== Segment start ==

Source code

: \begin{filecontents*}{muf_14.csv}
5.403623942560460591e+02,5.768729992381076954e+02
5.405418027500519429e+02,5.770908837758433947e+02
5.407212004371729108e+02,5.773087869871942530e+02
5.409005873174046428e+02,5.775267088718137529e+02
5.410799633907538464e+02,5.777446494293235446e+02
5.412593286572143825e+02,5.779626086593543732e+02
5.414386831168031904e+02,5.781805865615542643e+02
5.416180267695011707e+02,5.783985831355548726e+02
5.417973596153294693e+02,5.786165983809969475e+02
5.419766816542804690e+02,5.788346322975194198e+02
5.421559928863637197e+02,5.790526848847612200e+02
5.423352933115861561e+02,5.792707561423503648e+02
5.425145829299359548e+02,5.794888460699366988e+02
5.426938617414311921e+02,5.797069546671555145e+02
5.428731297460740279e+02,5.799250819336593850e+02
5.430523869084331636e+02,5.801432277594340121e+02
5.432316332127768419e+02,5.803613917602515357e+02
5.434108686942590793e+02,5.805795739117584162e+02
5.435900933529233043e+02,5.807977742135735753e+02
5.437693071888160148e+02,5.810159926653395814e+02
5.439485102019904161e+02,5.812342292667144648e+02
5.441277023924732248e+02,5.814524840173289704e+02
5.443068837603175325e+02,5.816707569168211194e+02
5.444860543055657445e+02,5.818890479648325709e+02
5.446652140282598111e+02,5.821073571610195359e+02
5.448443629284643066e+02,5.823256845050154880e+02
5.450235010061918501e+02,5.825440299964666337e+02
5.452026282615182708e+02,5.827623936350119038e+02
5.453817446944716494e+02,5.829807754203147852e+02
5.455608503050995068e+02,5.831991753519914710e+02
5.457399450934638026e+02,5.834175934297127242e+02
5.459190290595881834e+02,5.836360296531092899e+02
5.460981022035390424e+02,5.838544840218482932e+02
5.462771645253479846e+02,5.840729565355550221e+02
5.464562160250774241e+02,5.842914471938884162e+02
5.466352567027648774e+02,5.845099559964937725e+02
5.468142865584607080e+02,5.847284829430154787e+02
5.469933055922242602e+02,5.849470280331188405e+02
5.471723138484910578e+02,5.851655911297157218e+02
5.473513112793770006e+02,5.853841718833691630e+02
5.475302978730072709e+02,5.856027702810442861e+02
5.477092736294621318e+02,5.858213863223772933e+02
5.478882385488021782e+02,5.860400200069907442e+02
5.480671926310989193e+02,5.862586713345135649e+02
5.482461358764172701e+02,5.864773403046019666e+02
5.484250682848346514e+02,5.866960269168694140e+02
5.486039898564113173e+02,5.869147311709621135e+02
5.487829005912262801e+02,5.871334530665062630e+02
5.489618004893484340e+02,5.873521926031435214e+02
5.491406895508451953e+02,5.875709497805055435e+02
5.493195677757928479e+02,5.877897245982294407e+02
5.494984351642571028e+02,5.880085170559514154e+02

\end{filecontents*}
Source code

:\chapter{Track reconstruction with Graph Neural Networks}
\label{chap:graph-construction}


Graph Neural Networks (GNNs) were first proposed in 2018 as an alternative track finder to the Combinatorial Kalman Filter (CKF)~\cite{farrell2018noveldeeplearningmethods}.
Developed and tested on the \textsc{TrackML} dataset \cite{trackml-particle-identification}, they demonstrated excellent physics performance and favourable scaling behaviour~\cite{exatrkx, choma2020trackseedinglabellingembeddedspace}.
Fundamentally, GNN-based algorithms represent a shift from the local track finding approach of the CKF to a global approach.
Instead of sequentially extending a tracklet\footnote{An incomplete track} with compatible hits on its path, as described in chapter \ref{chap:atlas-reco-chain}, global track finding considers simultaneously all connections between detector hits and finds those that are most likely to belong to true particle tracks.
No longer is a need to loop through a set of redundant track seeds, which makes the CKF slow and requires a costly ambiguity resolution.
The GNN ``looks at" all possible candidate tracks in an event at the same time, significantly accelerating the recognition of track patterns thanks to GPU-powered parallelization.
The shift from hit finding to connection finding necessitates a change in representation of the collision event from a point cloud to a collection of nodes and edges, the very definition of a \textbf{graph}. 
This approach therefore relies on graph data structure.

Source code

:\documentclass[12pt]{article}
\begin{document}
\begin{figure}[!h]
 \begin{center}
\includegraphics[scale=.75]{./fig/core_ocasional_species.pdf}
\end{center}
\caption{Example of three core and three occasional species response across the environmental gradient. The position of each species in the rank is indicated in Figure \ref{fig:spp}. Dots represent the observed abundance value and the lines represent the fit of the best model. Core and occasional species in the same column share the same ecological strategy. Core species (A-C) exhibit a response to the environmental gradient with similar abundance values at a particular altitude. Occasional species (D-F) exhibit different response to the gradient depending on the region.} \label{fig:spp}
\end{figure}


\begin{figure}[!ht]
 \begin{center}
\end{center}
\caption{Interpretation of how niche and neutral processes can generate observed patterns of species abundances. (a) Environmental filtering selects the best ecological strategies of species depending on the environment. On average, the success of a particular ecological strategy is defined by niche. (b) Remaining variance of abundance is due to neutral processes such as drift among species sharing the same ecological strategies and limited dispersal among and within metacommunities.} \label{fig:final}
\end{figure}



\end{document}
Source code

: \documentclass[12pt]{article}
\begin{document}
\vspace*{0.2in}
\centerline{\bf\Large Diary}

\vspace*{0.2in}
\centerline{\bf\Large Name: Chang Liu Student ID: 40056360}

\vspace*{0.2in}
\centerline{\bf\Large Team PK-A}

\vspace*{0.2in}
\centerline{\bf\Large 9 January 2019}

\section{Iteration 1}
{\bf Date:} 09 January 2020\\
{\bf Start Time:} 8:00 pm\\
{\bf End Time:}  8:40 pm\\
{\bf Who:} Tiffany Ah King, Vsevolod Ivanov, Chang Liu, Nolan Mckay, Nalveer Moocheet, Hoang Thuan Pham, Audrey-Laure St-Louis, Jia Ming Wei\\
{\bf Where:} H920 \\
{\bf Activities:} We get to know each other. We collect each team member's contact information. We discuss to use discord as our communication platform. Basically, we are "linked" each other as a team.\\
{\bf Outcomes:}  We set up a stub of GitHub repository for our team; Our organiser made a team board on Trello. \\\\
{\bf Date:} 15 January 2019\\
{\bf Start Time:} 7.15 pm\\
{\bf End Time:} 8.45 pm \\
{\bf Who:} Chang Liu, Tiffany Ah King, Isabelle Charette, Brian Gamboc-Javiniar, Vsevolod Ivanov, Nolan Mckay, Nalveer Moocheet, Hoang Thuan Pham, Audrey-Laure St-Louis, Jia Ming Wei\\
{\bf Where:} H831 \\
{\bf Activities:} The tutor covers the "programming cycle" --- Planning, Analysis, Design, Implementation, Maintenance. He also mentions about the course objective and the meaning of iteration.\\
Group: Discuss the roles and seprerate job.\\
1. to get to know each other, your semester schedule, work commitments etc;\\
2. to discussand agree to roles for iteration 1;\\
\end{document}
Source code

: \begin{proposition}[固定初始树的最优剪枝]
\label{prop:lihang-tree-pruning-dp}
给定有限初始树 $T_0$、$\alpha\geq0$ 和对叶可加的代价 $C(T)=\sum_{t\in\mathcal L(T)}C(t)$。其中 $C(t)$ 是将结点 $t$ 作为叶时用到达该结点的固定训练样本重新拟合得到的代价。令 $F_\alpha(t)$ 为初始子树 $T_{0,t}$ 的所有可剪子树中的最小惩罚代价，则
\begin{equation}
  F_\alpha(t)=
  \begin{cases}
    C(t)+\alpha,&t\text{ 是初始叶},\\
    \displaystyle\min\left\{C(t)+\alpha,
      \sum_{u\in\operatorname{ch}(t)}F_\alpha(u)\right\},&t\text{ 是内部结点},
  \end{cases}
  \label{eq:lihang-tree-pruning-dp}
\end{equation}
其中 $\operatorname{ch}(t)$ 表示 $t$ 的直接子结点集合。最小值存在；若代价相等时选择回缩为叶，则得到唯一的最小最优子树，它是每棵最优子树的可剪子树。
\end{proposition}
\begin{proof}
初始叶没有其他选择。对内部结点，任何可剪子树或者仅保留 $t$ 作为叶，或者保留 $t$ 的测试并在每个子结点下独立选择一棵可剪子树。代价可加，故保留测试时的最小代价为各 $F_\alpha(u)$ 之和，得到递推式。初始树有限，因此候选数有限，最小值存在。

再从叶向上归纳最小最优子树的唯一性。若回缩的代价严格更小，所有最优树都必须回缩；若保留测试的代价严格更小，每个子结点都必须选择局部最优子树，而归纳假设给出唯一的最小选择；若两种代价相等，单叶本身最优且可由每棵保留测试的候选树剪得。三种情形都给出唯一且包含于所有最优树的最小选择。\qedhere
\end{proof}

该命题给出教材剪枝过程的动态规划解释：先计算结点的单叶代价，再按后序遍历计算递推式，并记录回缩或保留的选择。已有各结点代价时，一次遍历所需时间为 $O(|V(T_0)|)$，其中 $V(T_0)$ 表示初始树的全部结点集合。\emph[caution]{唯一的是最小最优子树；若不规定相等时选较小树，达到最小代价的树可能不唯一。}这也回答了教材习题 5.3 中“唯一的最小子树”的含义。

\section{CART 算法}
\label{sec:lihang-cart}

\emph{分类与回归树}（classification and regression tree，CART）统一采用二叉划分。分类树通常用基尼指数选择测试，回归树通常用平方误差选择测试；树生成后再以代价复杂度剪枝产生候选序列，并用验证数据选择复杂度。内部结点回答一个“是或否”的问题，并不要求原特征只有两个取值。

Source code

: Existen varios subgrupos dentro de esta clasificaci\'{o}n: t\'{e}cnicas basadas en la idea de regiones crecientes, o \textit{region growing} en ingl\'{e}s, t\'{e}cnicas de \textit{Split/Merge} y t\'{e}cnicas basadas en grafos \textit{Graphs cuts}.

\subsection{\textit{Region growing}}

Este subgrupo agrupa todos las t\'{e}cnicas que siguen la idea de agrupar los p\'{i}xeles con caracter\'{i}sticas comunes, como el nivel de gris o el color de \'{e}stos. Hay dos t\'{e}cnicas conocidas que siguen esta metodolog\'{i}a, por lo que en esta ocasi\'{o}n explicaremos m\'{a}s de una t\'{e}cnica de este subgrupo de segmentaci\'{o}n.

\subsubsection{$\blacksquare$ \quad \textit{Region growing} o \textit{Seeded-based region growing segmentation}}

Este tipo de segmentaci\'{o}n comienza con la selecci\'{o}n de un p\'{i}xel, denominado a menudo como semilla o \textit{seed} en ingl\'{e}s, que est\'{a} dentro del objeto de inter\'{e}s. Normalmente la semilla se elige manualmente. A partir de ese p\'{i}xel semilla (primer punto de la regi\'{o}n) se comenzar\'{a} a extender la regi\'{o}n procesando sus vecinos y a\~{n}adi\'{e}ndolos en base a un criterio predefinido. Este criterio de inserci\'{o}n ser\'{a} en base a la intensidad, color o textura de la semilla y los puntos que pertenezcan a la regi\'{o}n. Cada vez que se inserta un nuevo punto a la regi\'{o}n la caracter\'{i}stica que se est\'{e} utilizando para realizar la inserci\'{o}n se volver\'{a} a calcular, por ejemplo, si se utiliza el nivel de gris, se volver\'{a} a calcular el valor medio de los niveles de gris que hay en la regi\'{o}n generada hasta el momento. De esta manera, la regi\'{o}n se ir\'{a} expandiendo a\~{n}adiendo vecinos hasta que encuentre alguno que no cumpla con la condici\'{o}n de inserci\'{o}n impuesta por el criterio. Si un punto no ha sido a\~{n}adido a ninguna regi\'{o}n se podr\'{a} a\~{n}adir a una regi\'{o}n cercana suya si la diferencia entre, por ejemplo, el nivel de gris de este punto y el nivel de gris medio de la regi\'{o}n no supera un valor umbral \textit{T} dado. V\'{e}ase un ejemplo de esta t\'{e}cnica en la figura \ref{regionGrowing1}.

== Segment end ==

**Exercise**:
Report each line in the preceding entries that holds the string "filecontents".

**Written response**:
: \begin{filecontents*}{muf_14.csv}
\end{filecontents*}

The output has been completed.